On the same day that Prime Minister Theresa May announced plans to call a surprise snap election, umbrella trade organization UK Music has outlined five key priorities for the incoming government to support and strengthen the British music industry.
Chief among them is tighter regulation around copyright and greater financial investment, including higher tax breaks for music companies. The action plan was prepared in response to the Government's industrial strategy green paper, which was first unveiled in January and outlined 10 'Pillars' for boosting Britain's economy post-Brexit.
Interested parties and trade organizations were given three months to submit responses to the green paper. Coincidentally, UK Music happened to publish their findings on the same day that Theresa May did a headline-grabbing political u-turn and announced her plans for a summer election.

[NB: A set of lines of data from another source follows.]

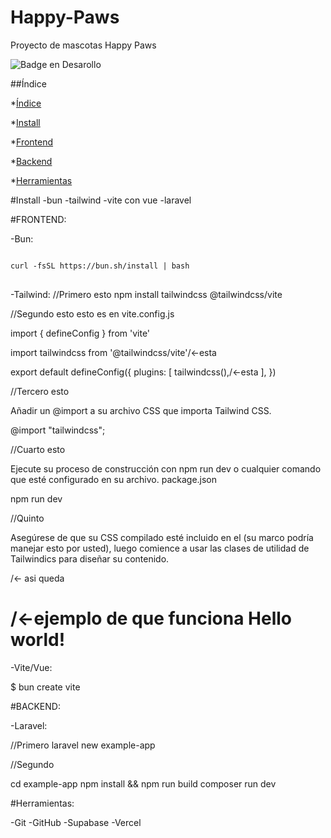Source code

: # Happy-Paws 
Proyecto de mascotas Happy Paws 
 
 ![Badge en Desarollo](https://img.shields.io/badge/STATUS-EN%20DESAROLLO-green)


 ##Índice

*[Índice](#índice)

*[Install](#Install)

*[Frontend](#FRONTEND:)

*[Backend](#BACKEND:)

*[Herramientas](#Herramientas:)



#Install
-bun
-tailwind
-vite con vue
-laravel


#FRONTEND:

-Bun:
<pre>
<code>
curl -fsSL https://bun.sh/install | bash
</code>
</pre>


-Tailwind:
//Primero esto
npm install tailwindcss @tailwindcss/vite

//Segundo esto
esto es en vite.config.js

import { defineConfig } from 'vite'

import tailwindcss from '@tailwindcss/vite'/<-esta

export default defineConfig({
  plugins: [
    tailwindcss(),/<-esta
  ],
})

//Tercero esto

Añadir un @import a su archivo CSS que importa Tailwind CSS.

@import "tailwindcss";


//Cuarto esto

Ejecute su proceso de construcción con npm run dev o cualquier comando que esté configurado en su archivo. package.json

npm run dev



//Quinto 

Asegúrese de que su CSS compilado esté incluido en el <head> (su marco podría manejar esto por usted), luego comience a usar las clases de utilidad de Tailwindics para diseñar su contenido.


<head>
  <link href="/dist/styles.css" rel="stylesheet"> /<- asi queda 
</head>
  <h1 class="text-3xl font-bold underline"> /<-ejemplo de que funciona
    Hello world!
  </h1>

-Vite/Vue:

$ bun create vite



#BACKEND:

-Laravel:

//Primero 
laravel new example-app

//Segundo

cd example-app
npm install && npm run build
composer run dev



#Herramientas:

-Git
-GitHub
-Supabase
-Vercel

If approved by MPs in a House of Commons vote, the British population will go to the polls on June 8, less than a year after the country made the historic decision to leave the EU.
The surprise news led UK Music to issue a statement calling on all political parties to "deliver an industrial strategy which works for the music industry."
The five priorities it outlines - intellectual property, skills and education, finance and investment, international action and regional development - are particularly important in light of the U.K.'s forthcoming exit from the European Union, it warns.
"The withdrawal from the European Union provides an opportunity for the U.K. to strengthen the enforcement of intellectual property law," argue UK Music, calling for stronger protection from piracy and, in particular, stream ripping services such as YouTubemp3.org that convert music streams into unlicensed downloads.
"[The intellectual property framework] provides a backbone to our commercial success and endeavours. Growth would be severely inhibited if copyright is not protected or its value not recognised," the 14 page document goes on to say.
UK Music also calls for government assistance in bolstering music copyright data and tracking infrastructure to ensure rights holders are paid fairly, as well as increased tax breaks for music companies.
"The music industry should benefit from the same level of fiscal support that film and video games enjoy," says the organization, identifying the introduction of tax credits for artists recording music in the U.K. as one way to boost the country's music economy and support the development of new artists.
Similar enterprises already exist in the U.S., Canada and France notes UK Music and without them the British music industry "risks falling behind." Once established, music tax credits could potentially be extended for other music activities, including touring and videos.
Of equal, if not greater importance, is the freedom to trade internationally post-Brexit and ensure that British music and artists are not "subject to restrictive quotas" or that touring acts are impeded from playing in Europe by punitive visa restrictions.
Extending its recommendations across the Atlantic, UK Music additionally calls on the government to address the 'bars and grills' exception that means many U.S. businesses don't have to pay for the use of music, unlike in the U.K. and many European markets.
"Under U.S copyright law, a variety of issues prevent the U.K. (and international) music industry from benefiting from the use of music," the document states, drawing attention to consent decrees between ASCAP, BMI and the Department of Justice that were first agreed in 1941 and "do not reflect the market situation in 2017."
Existing U.S. copyright law that prevents producers of sound recordings from receiving royalty payments from terrestrial broadcasts and FM radio should also be addressed when negotiating a trade deal with the U.S., says UK Music, regardless of who is in Number 10 Downing Street come the summer.